## [Problem description]
Copy out all lines from the entries below in which "pasaré" occurs.

## [Records for processing]
____________________

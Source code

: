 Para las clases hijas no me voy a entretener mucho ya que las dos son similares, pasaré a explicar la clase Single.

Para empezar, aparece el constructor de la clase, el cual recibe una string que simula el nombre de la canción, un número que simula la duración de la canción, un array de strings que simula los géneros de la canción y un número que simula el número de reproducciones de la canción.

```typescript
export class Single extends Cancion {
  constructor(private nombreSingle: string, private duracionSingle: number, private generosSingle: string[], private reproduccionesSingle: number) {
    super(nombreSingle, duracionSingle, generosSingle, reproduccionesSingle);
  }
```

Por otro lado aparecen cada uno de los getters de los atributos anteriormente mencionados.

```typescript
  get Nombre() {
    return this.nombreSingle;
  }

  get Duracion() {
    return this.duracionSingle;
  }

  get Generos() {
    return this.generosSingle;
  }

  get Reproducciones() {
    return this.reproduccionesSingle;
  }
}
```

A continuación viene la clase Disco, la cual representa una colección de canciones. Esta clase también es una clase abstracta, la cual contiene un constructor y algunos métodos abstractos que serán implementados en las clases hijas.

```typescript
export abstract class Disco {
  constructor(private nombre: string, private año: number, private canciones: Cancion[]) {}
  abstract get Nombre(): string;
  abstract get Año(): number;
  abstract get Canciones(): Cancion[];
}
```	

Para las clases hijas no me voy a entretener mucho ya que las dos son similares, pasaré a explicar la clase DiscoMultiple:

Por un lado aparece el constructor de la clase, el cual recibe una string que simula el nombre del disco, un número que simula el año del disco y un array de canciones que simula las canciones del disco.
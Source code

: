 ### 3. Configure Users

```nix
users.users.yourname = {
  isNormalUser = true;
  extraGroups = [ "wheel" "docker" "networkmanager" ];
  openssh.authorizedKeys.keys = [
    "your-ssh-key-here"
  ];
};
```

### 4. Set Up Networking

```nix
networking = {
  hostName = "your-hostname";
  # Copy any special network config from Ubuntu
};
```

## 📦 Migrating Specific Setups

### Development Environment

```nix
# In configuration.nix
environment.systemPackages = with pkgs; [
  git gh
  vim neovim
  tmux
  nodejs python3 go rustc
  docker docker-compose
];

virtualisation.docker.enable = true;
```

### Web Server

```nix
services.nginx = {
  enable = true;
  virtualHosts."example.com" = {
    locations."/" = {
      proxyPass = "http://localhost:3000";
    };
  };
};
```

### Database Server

____________________

## [Result for this exercise]
: Para las clases hijas no me voy a entretener mucho ya que las dos son similares, pasaré a explicar la clase Single.
Para las clases hijas no me voy a entretener mucho ya que las dos son similares, pasaré a explicar la clase DiscoMultiple:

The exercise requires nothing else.